*** Block opens ***

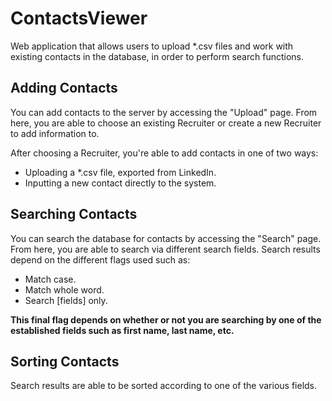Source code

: # ContactsViewer
Web application that allows users to upload *.csv files and work with existing contacts in the database, in order to perform search functions.

## Adding Contacts
You can add contacts to the server by accessing the "Upload" page.
From here, you are able to choose an existing Recruiter or create a new Recruiter to add information to.

After choosing a Recruiter, you're able to add contacts in one of two ways:
- Uploading a *.csv file, exported from LinkedIn.
- Inputting a new contact directly to the system.

## Searching Contacts
You can search the database for contacts by accessing the "Search" page.
From here, you are able to search via different search fields.
Search results depend on the different flags used such as:
- Match case.
- Match whole word.
- Search [fields] only.

**This final flag depends on whether or not you are searching by one of the established fields such as first name, last name, etc.**

## Sorting Contacts
Search results are able to be sorted according to one of the various fields.
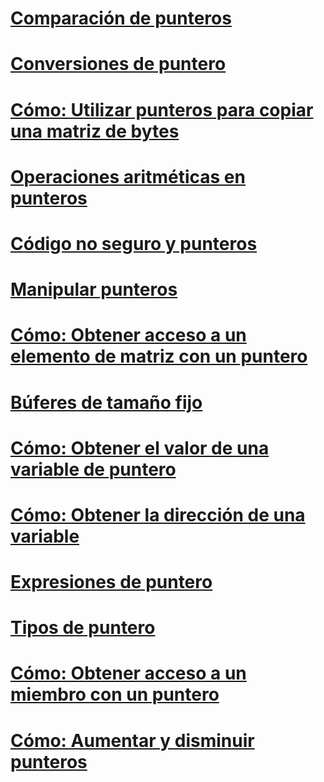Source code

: # [Comparación de punteros](pointer-comparison.md)
# [Conversiones de puntero](pointer-conversions.md)
# [Cómo: Utilizar punteros para copiar una matriz de bytes](how-to-use-pointers-to-copy-an-array-of-bytes.md)
# [Operaciones aritméticas en punteros](arithmetic-operations-on-pointers.md)
# [Código no seguro y punteros](index.md)
# [Manipular punteros](manipulating-pointers.md)
# [Cómo: Obtener acceso a un elemento de matriz con un puntero](how-to-access-an-array-element-with-a-pointer.md)
# [Búferes de tamaño fijo](fixed-size-buffers.md)
# [Cómo: Obtener el valor de una variable de puntero](how-to-obtain-the-value-of-a-pointer-variable.md)
# [Cómo: Obtener la dirección de una variable](how-to-obtain-the-address-of-a-variable.md)
# [Expresiones de puntero](pointer-expressions.md)
# [Tipos de puntero](pointer-types.md)
# [Cómo: Obtener acceso a un miembro con un puntero](how-to-access-a-member-with-a-pointer.md)
# [Cómo: Aumentar y disminuir punteros](how-to-increment-and-decrement-pointers.md)
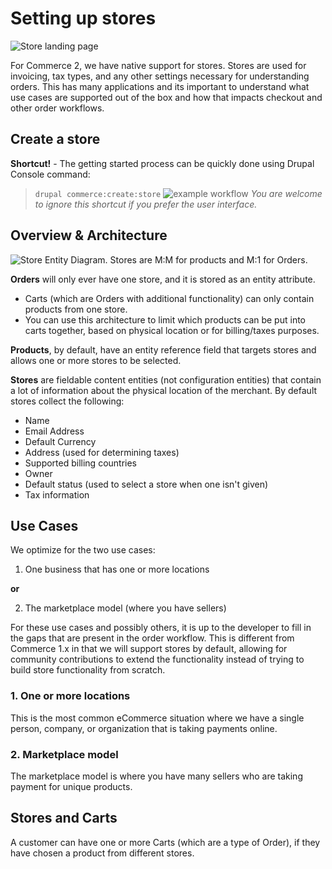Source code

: # Setting up stores

![Store landing page](images/store-landing-page.png)

For Commerce 2, we have native support for stores. Stores are used for invoicing, tax types, and any other settings necessary for understanding orders. This has many applications and its important to understand what use cases are supported out of the box and how that impacts checkout and other order workflows.

## Create a store

**Shortcut!** - The getting started process can be quickly done using Drupal Console command:

>`drupal commerce:create:store`
>![example workflow](images/drupal-commerce-create-store.gif)
>_You are welcome to ignore this shortcut if you prefer the user interface._

## Overview & Architecture

![Store Entity Diagram. Stores are M:M for products and M:1 for Orders.](images/store-entity-diagram.png)

**Orders** will only ever have one store, and it is stored as an entity attribute.

* Carts \(which are Orders with additional functionality\) can only contain products from one store. 
* You can use this architecture to limit which products can be put into carts together, based on physical location or for billing\/taxes purposes.

**Products**, by default, have an entity reference field that targets stores and allows one or more stores to be selected.

**Stores** are fieldable content entities \(not configuration entities\) that contain a lot of information about the physical location of the merchant. By default stores collect the following:

* Name
* Email Address
* Default Currency
* Address \(used for determining taxes\)
* Supported billing countries
* Owner
* Default status \(used to select a store when one isn't given\)
* Tax information

## Use Cases

We optimize for the two use cases:

1. One business that has one or more locations

  **or**

2. The marketplace model \(where you have sellers\)


For these use cases and possibly others, it is up to the developer to fill in the gaps that are present in the order workflow. This is different from Commerce 1.x in that we will support stores by default, allowing for community contributions to extend the functionality instead of trying to build store functionality from scratch.

### 1. One or more locations

This is the most common eCommerce situation where we have a single person, company, or organization that is taking payments online.

### 2. Marketplace model

The marketplace model is where you have many sellers who are taking payment for unique products.

## Stores and Carts

A customer can have one or more Carts \(which are a type of Order\), if they have chosen a product from different stores.

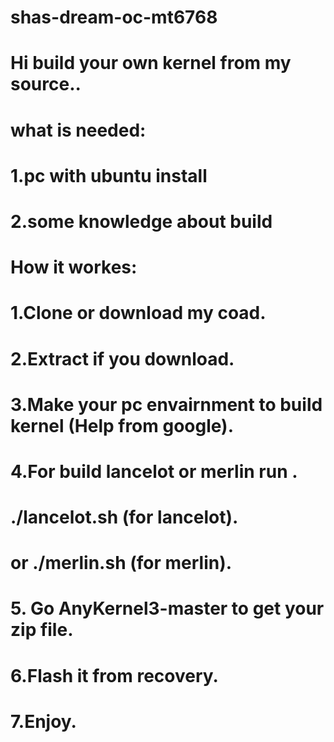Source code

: # shas-dream-oc-mt6768

# Hi build your own kernel from my source..

# what is needed:
# 1.pc with ubuntu install
# 2.some knowledge about build


# How it workes:
# 1.Clone or download my coad.
# 2.Extract if you download.
# 3.Make your pc envairnment to build kernel (Help from google).
# 4.For build lancelot or merlin run .
# ./lancelot.sh (for lancelot).
# or ./merlin.sh (for merlin).

# 5. Go AnyKernel3-master to get your zip file.
# 6.Flash it from recovery.
# 7.Enjoy.
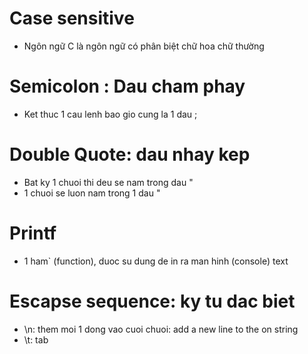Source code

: # Case sensitive
+ Ngôn ngữ C là ngôn ngữ có phân biệt chữ hoa chữ thường

# Semicolon : Dau cham phay
+ Ket thuc 1 cau lenh bao gio cung la 1 dau ;

# Double Quote: dau nhay kep
+ Bat ky 1 chuoi thi deu se nam trong dau "
+ 1 chuoi se luon nam trong 1 dau "

# Printf
+ 1 ham` (function), duoc su dung de in ra man hinh (console) text

# Escapse sequence: ky tu dac biet
+ \n: them moi 1 dong vao cuoi chuoi: add a new line to the on string
+ \t: tab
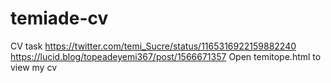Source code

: # temiade-cv
CV task
https://twitter.com/temi_Sucre/status/1165316922159882240
https://lucid.blog/topeadeyemi367/post/1566671357
Open temitope.html to view my cv
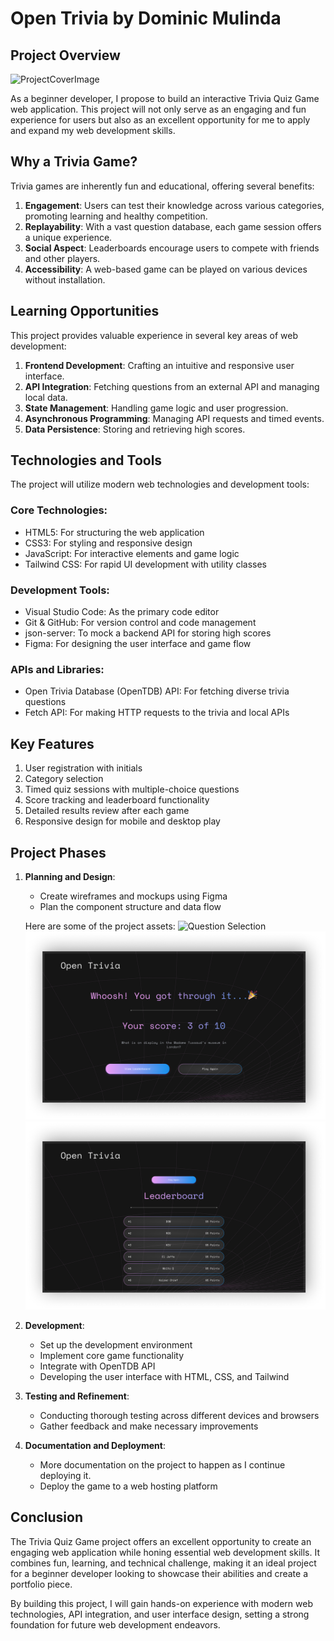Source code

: # Open Trivia by Dominic Mulinda

## Project Overview

![ProjectCoverImage](./assets/quizLanding.png)

As a beginner developer, I propose to build an interactive Trivia Quiz Game web application. This project will not only serve as an engaging and fun experience for users but also as an excellent opportunity for me to apply and expand my web development skills.

## Why a Trivia Game?

Trivia games are inherently fun and educational, offering several benefits:

1. **Engagement**: Users can test their knowledge across various categories, promoting learning and healthy competition.
2. **Replayability**: With a vast question database, each game session offers a unique experience.
3. **Social Aspect**: Leaderboards encourage users to compete with friends and other players.
4. **Accessibility**: A web-based game can be played on various devices without installation.

## Learning Opportunities

This project provides valuable experience in several key areas of web development:

1. **Frontend Development**: Crafting an intuitive and responsive user interface.
2. **API Integration**: Fetching questions from an external API and managing local data.
3. **State Management**: Handling game logic and user progression.
4. **Asynchronous Programming**: Managing API requests and timed events.
5. **Data Persistence**: Storing and retrieving high scores.

## Technologies and Tools

The project will utilize modern web technologies and development tools:

### Core Technologies:
- HTML5: For structuring the web application
- CSS3: For styling and responsive design
- JavaScript: For interactive elements and game logic
- Tailwind CSS: For rapid UI development with utility classes

### Development Tools:
- Visual Studio Code: As the primary code editor
- Git & GitHub: For version control and code management
- json-server: To mock a backend API for storing high scores
- Figma: For designing the user interface and game flow

### APIs and Libraries:
- Open Trivia Database (OpenTDB) API: For fetching diverse trivia questions
- Fetch API: For making HTTP requests to the trivia and local APIs

## Key Features

1. User registration with initials
2. Category selection
3. Timed quiz sessions with multiple-choice questions
4. Score tracking and leaderboard functionality
5. Detailed results review after each game
6. Responsive design for mobile and desktop play

## Project Phases

1. **Planning and Design**:
   - Create wireframes and mockups using Figma
   - Plan the component structure and data flow

   Here are some of the project assets:
   ![Question Selection](./assets/questionSelection.png)
   ![Score Page](./assets/scorePage.png)
   ![Leaderboard](./assets/leaderboard.png)


2. **Development**:
   - Set up the development environment
   - Implement core game functionality
   - Integrate with OpenTDB API
   - Developing the user interface with HTML, CSS, and Tailwind

3. **Testing and Refinement**:
   - Conducting thorough testing across different devices and browsers
   - Gather feedback and make necessary improvements

4. **Documentation and Deployment**:
   - More documentation on the project to happen as I continue deploying it.
   - Deploy the game to a web hosting platform

## Conclusion

The Trivia Quiz Game project offers an excellent opportunity to create an engaging web application while honing essential web development skills. It combines fun, learning, and technical challenge, making it an ideal project for a beginner developer looking to showcase their abilities and create a portfolio piece.

By building this project, I will gain hands-on experience with modern web technologies, API integration, and user interface design, setting a strong foundation for future web development endeavors.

*** Block closes ***

▶ **PROBLEM**
Each line of the data that holds "devices" should be reported.

▶ **ANSWER TO THE PROBLEM**
4. **Accessibility**: A web-based game can be played on various devices without installation.
   - Conducting thorough testing across different devices and browsers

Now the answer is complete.